Apply machine learning is a highly empirical process and highly intuitive process in which you just have to train a lot of models to find one that works really well. One thing that makes it more difficult is that deep learning works best with Big Data and training on large data sets is just slow. 

Steps Per Epoch

It is useful if you have a huge data set or if you are generating random data augmentations on the fly, i.e. infinite size. steps_per_epoch is batches of samples to train. It is used to define how many batches of samples to use in one epoch. It is used to declare one epoch finished and start the next epoch. If you have a training set of the fixed size you can ignore it. 

Validation Steps

Validation steps are similar to steps_per_epoch but it is on the validation data instead of the training data. If you have a validation dataset fixed size you can ignore it.

It is only relevant if validation_data is provided and is a tf.data dataset object. If validation_steps is specified and only part of the dataset will be consumed, the evaluation will start from the beginning of the dataset at each epoch. This ensures that the same validation samples are used every time.

Calculate steps_per_epoch and validation_steps

By default, both parameters are None, it is equal to the number of samples in your dataset divided by the batch size or 1 if that cannot be determined. 

If the input data is a tf.data dataset object, and steps_per_epoch is None, the epoch will run until the input dataset is empty. This argument is not supported with array inputs.

If you want to your model passes through all of your training data one time in each epoch you should provide steps per epoch equal to a number of batches like this:

BATCH_SIZE=32

TRAINING_SIZE = 40000

VALIDATION_SIZE = 10000

# We take the ceiling because we do not drop the remainder of the batch
compute_steps_per_epoch = lambda x: int(math.ceil(1. * x / BATCH_SIZE))

steps_per_epoch = compute_steps_per_epoch(TRAINING_SIZE)
val_steps = compute_steps_per_epoch(VALIDATION_SIZE)

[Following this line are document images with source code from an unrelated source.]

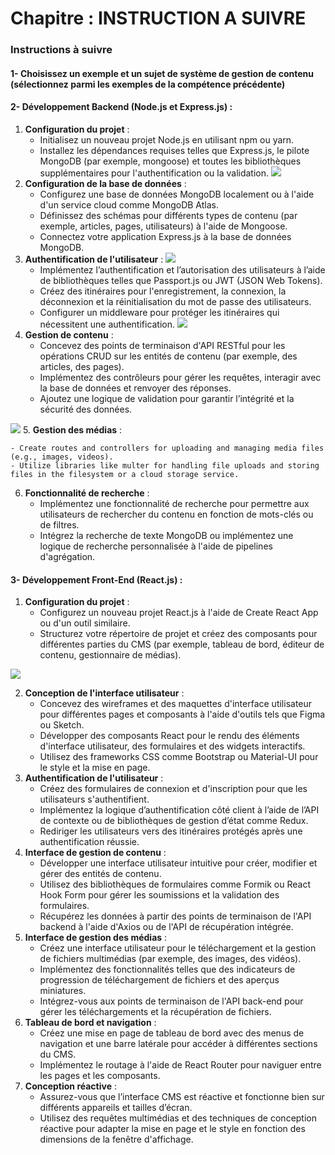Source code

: # Chapitre : INSTRUCTION A SUIVRE


### Instructions à suivre

#### 1- Choisissez un exemple et un sujet de système de gestion de contenu (sélectionnez parmi les exemples de la compétence précédente)

#### 2- Développement Backend (Node.js et Express.js) :

1. **Configuration du projet** :
   * Initialisez un nouveau projet Node.js en utilisant npm ou yarn.
   * Installez les dépendances requises telles que Express.js, le pilote MongoDB (par exemple, mongoose) et toutes les bibliothèques supplémentaires pour l'authentification ou la validation.
     ![](https://i.imgur.com/p5kDvZE.png)
2. **Configuration de la base de données** :
   * Configurez une base de données MongoDB localement ou à l'aide d'un service cloud comme MongoDB Atlas.
   * Définissez des schémas pour différents types de contenu (par exemple, articles, pages, utilisateurs) à l'aide de Mongoose.
   * Connectez votre application Express.js à la base de données MongoDB.
3. **Authentification de l'utilisateur** :
   ![](https://i.imgur.com/9oQKNm5.png)
   * Implémentez l’authentification et l’autorisation des utilisateurs à l’aide de bibliothèques telles que Passport.js ou JWT (JSON Web Tokens).
   * Créez des itinéraires pour l'enregistrement, la connexion, la déconnexion et la réinitialisation du mot de passe des utilisateurs.
   * Configurer un middleware pour protéger les itinéraires qui nécessitent une authentification.
     ![](https://i.imgur.com/7OBUThn.png)
4. **Gestion de contenu** :
   * Concevez des points de terminaison d'API RESTful pour les opérations CRUD sur les entités de contenu (par exemple, des articles, des pages).
   * Implémentez des contrôleurs pour gérer les requêtes, interagir avec la base de données et renvoyer des réponses.
   * Ajoutez une logique de validation pour garantir l’intégrité et la sécurité des données.

![](https://i.imgur.com/ezrrh1S.jpeg)
5. **Gestion des médias** :

```
- Create routes and controllers for uploading and managing media files (e.g., images, videos).
- Utilize libraries like multer for handling file uploads and storing files in the filesystem or a cloud storage service.
```

6. **Fonctionnalité de recherche** :
   * Implémentez une fonctionnalité de recherche pour permettre aux utilisateurs de rechercher du contenu en fonction de mots-clés ou de filtres.
   * Intégrez la recherche de texte MongoDB ou implémentez une logique de recherche personnalisée à l'aide de pipelines d'agrégation.

#### 3- Développement Front-End (React.js) :

1. **Configuration du projet** :
   * Configurez un nouveau projet React.js à l'aide de Create React App ou d'un outil similaire.
   * Structurez votre répertoire de projet et créez des composants pour différentes parties du CMS (par exemple, tableau de bord, éditeur de contenu, gestionnaire de médias).

![](https://i.imgur.com/TSLP6nG.png)

2. **Conception de l'interface utilisateur** :
   * Concevez des wireframes et des maquettes d'interface utilisateur pour différentes pages et composants à l'aide d'outils tels que Figma ou Sketch.
   * Développer des composants React pour le rendu des éléments d'interface utilisateur, des formulaires et des widgets interactifs.
   * Utilisez des frameworks CSS comme Bootstrap ou Material-UI pour le style et la mise en page.
3. **Authentification de l'utilisateur** :
   * Créez des formulaires de connexion et d'inscription pour que les utilisateurs s'authentifient.
   * Implémentez la logique d’authentification côté client à l’aide de l’API de contexte ou de bibliothèques de gestion d’état comme Redux.
   * Rediriger les utilisateurs vers des itinéraires protégés après une authentification réussie.
4. **Interface de gestion de contenu** :
   * Développer une interface utilisateur intuitive pour créer, modifier et gérer des entités de contenu.
   * Utilisez des bibliothèques de formulaires comme Formik ou React Hook Form pour gérer les soumissions et la validation des formulaires.
   * Récupérez les données à partir des points de terminaison de l'API backend à l'aide d'Axios ou de l'API de récupération intégrée.
5. **Interface de gestion des médias** :
   * Créez une interface utilisateur pour le téléchargement et la gestion de fichiers multimédias (par exemple, des images, des vidéos).
   * Implémentez des fonctionnalités telles que des indicateurs de progression de téléchargement de fichiers et des aperçus miniatures.
   * Intégrez-vous aux points de terminaison de l'API back-end pour gérer les téléchargements et la récupération de fichiers.
6. **Tableau de bord et navigation** :
   * Créez une mise en page de tableau de bord avec des menus de navigation et une barre latérale pour accéder à différentes sections du CMS.
   * Implémentez le routage à l'aide de React Router pour naviguer entre les pages et les composants.
7. **Conception réactive** :
   * Assurez-vous que l’interface CMS est réactive et fonctionne bien sur différents appareils et tailles d’écran.
   * Utilisez des requêtes multimédias et des techniques de conception réactive pour adapter la mise en page et le style en fonction des dimensions de la fenêtre d'affichage.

history = model.fit(x=train_batches,
              epochs=5,
              steps_per_epoch=steps_per_epoch,
              callbacks=[model_checkpoint],
              validation_data=val_batches,
              validation_steps=val_steps,
              shuffle=True)

As from the above equation the largest the batch_size, the lower the steps_per_epoch.

Validation Split

The fraction of the training data to be used as validation data. It is a float between 0 and 1 and will evaluate the loss and any model metrics on this data at the end of each epoch. 

Validation data is always fixed and taken from the bottom of the training dataset when you set the validation_ split. The function is designed to ensure that the data is separated in such a way that it always trains on the same portion of the data for each epoch. All shuffling is done after split training data. The model will not train on this fraction of the validation data.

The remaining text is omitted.